Aún recordaba sus palabras, las lágrimas que estuvo a punto de derramar mientras le contaba cómo Draken había entrado a su apartamento y lo había encontrado dormido, tal vez inconsciente. Cómo se habían peleado, cómo le había echado cosas en cara que nunca debió decir o insinuar; heridas que su ex pareja había abierto en un encontronazo, meses antes y después de diez años sin verse, al enterarse de que posiblemente se había vuelto a enamorar.

Me dijo que Draken sólo estaba conmigo porque me parezco a una chica de su pasado. Y eso tuvo sentido, ¿sabes? Tenía miedo...

Kazutora no podía ponerse de parte de ninguno, pero le parecía que había sido ciertamente temerario salir de fiesta sin decirle absolutamente nada a nadie, a solas y, peor aún, emborracharse rodeado de extraños. Inui era así, impulsivo, autodestructivo, lleno de inseguridades que habían renacido por culpa de ese chico.

¡Pero no es de su incumbencia, Kazutora! Insistió e insistió como si yo fuera un puto niño que le debiera explicaciones y, ¿sabes que dijo cuando se lo conté? ¿Lo sabes? Dijo que Kokonoi... Mi ex, me drogó y se aprovechó de mí.

—Seishu, eso tiene senti...

—¡Es mi puto problema! ¿¡Y qué si lo hizo!? ¡Ya le había dado mi permiso! Me da igual... Mierda. Draken es un completo idiota, joder. Se preocupa... ¿¡Por qué demonios tiene que preocuparse!?

Suspiró, metiendo un mechón rubio tras su oreja y esperando a que un semáforo cambiara a verde. Caminó con prisa entre algunas personas, niños que aprovechaban sus vacaciones y padres que regresaban a trabajar.

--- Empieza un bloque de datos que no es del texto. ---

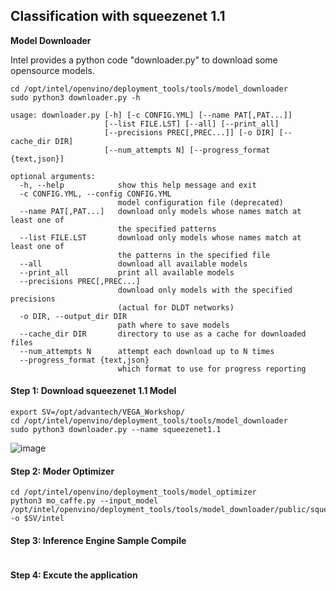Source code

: ## Classification with squeezenet 1.1

**Model Downloader**

Intel provides a python code "downloader.py" to download some opensource models.

```
cd /opt/intel/openvino/deployment_tools/tools/model_downloader
sudo python3 downloader.py -h
```

```
usage: downloader.py [-h] [-c CONFIG.YML] [--name PAT[,PAT...]]
                     [--list FILE.LST] [--all] [--print_all]
                     [--precisions PREC[,PREC...]] [-o DIR] [--cache_dir DIR]
                     [--num_attempts N] [--progress_format {text,json}]

optional arguments:
  -h, --help            show this help message and exit
  -c CONFIG.YML, --config CONFIG.YML
                        model configuration file (deprecated)
  --name PAT[,PAT...]   download only models whose names match at least one of
                        the specified patterns
  --list FILE.LST       download only models whose names match at least one of
                        the patterns in the specified file
  --all                 download all available models
  --print_all           print all available models
  --precisions PREC[,PREC...]
                        download only models with the specified precisions
                        (actual for DLDT networks)
  -o DIR, --output_dir DIR
                        path where to save models
  --cache_dir DIR       directory to use as a cache for downloaded files
  --num_attempts N      attempt each download up to N times
  --progress_format {text,json}
                        which format to use for progress reporting
```

#### Step 1: Download squeezenet 1.1 Model
```
export SV=/opt/advantech/VEGA_Workshop/
cd /opt/intel/openvino/deployment_tools/tools/model_downloader
sudo python3 downloader.py --name squeezenet1.1
```
![image](https://github.com/ADVANTECH-EIoT/VEGA_Workshop/blob/master/photos/lab1_01.png)

#### Step 2: Moder Optimizer
```
cd /opt/intel/openvino/deployment_tools/model_optimizer
python3 mo_caffe.py --input_model /opt/intel/openvino/deployment_tools/tools/model_downloader/public/squeezenet1.1/squeezenet1.1.caffemodel -o $SV/intel
```

#### Step 3: Inference Engine Sample Compile

```

```

#### Step 4: Excute the application

```

```

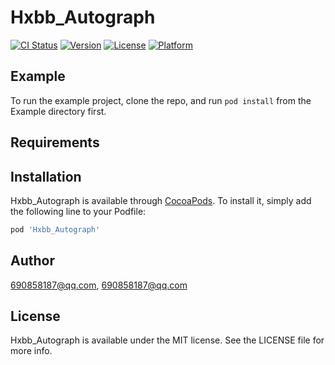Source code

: # Hxbb_Autograph

[![CI Status](https://img.shields.io/travis/690858187@qq.com/Hxbb_Autograph.svg?style=flat)](https://travis-ci.org/690858187@qq.com/Hxbb_Autograph)
[![Version](https://img.shields.io/cocoapods/v/Hxbb_Autograph.svg?style=flat)](https://cocoapods.org/pods/Hxbb_Autograph)
[![License](https://img.shields.io/cocoapods/l/Hxbb_Autograph.svg?style=flat)](https://cocoapods.org/pods/Hxbb_Autograph)
[![Platform](https://img.shields.io/cocoapods/p/Hxbb_Autograph.svg?style=flat)](https://cocoapods.org/pods/Hxbb_Autograph)

## Example

To run the example project, clone the repo, and run `pod install` from the Example directory first.

## Requirements

## Installation

Hxbb_Autograph is available through [CocoaPods](https://cocoapods.org). To install
it, simply add the following line to your Podfile:

```ruby
pod 'Hxbb_Autograph'
```

## Author

690858187@qq.com, 690858187@qq.com

## License

Hxbb_Autograph is available under the MIT license. See the LICENSE file for more info.
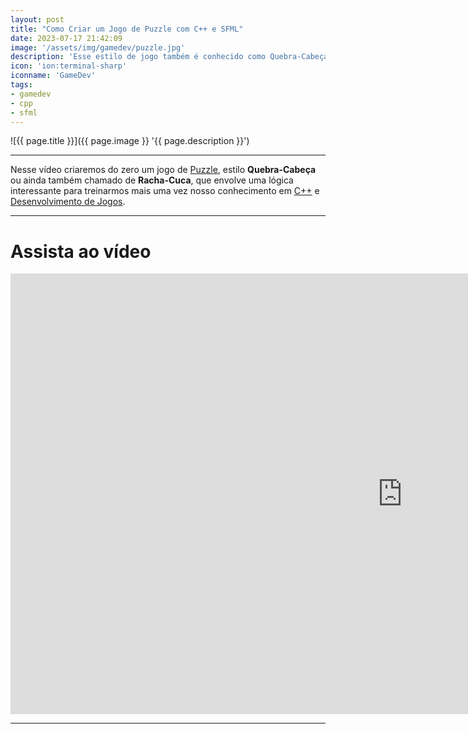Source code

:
 ```yaml
---
layout: post
title: "Como Criar um Jogo de Puzzle com C++ e SFML"
date: 2023-07-17 21:42:09
image: '/assets/img/gamedev/puzzle.jpg'
description: 'Esse estilo de jogo também é conhecido como Quebra-Cabeça ou Racha-Cuca.'
icon: 'ion:terminal-sharp'
iconname: 'GameDev'
tags:
- gamedev
- cpp
- sfml
---
```


![{{ page.title }}]({{ page.image }} '{{ page.description }}')

---

Nesse vídeo criaremos do zero um jogo de [Puzzle](https://en.wikipedia.org/wiki/Puzzle), estilo **Quebra-Cabeça** ou ainda também chamado de **Racha-Cuca**, que envolve uma lógica interessante para treinarmos mais uma vez nosso conhecimento em [C++](https://terminalroot.com.br/tags#cpp) e [Desenvolvimento de Jogos](https://terminalroot.com.br/tags#gamedev).

---

# Assista ao vídeo

<iframe width="1253" height="705" src="https://www.youtube.com/embed/pKqWOObonUY" title="YouTube video player" frameborder="0" allow="accelerometer; autoplay; clipboard-write; encrypted-media; gyroscope; picture-in-picture" allowfullscreen></iframe>

---


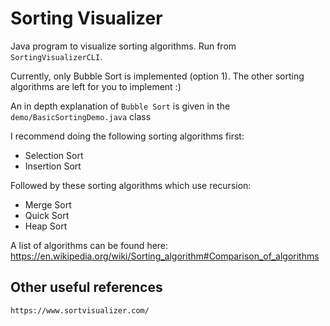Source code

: # Sorting Visualizer

Java program to visualize sorting algorithms.
Run from `SortingVisualizerCLI`.

Currently, only Bubble Sort is implemented (option 1).
The other sorting algorithms are left for you to implement :)

An in depth explanation of `Bubble Sort` is given in the `demo/BasicSortingDemo.java` class

I recommend doing the following sorting algorithms first:
* Selection Sort
* Insertion Sort

Followed by these sorting algorithms which use recursion:
* Merge Sort
* Quick Sort
* Heap Sort

A list of algorithms can be found here:
https://en.wikipedia.org/wiki/Sorting_algorithm#Comparison_of_algorithms

## Other useful references
```
https://www.sortvisualizer.com/
```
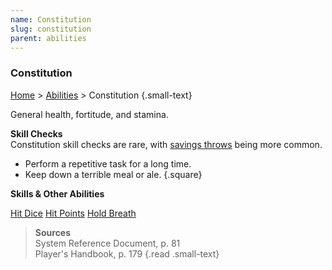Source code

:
 ```yaml
---
name: Constitution
slug: constitution
parent: abilities
---
```

### Constitution
[Home](dm-operations-center) > [Abilities](abilities) > Constitution {.small-text}

General health, fortitude, and stamina.

**Skill Checks**<br/>
Constitution skill checks are rare, with [savings throws](saving-throw) being more common. 
- Perform a repetitive task for a long time.
- Keep down a terrible meal or ale.
{.square}

**Skills & Other Abilities**
<div class="menu-container">
    <a href="hit-dice">Hit Dice</a>
    <a href="hit-points">Hit Points</a>
    <a href="suffocating">Hold Breath</a>
</div>


> **Sources** <br/>
> System Reference Document, p. 81<br/>
> Player's Handbook, p. 179
{.read .small-text}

Y había hecho lo mismo que hacía Chifuyu cuando él se ponía mal. Había rodeado los hombros de Inui, ambos sentados en la arena, y lo había atraído hacia sí, invitándole a apoyar la cabeza en su hombro.

Había querido compartir aquel gesto porque le parecía bonito.

—Concéntrate. —Se dijo, agarrándose del pecho y arrugando la tela de la camiseta de tirantes. Tenía que trabajar, no podía estar distraído con ese tema.

Se le escapó una sonrisa al entrar en la calle donde estaba la tienda. Pudo ver a Chifuyu, a lo lejos, apoyado contra la pared. El chico miraba su teléfono y estaba escribiendo algo.

Su mala suerte se encontraba allí mismo, cuando pasaba frente a un callejón. Una garra enfundada en cuero salió de la sombra para agarrarlo del brazo y lo arrastró a la sombra con fuerza.

Kazutora cayó contra el suelo y sus manos se rasparon. La sangre manó lentamente de las heridas y alcanzó a levantarse con un quejido de dolor. Su cuerpo se tensó al verse acorralado contra la pared de ladrillo viejo. Su respiración casi se detuvo. Un contenedor de basura apestaba a su lado y una exhalación de miedo huyó de su boca.

Hanma lo observaba con una gran sonrisa de lobo y pocas intenciones de dejarle marchar.

—Si gritas, te saco las putas tripas.

El cañón de la pistola se pegaba con fuerza a su abdomen, amenazando con devorarlo.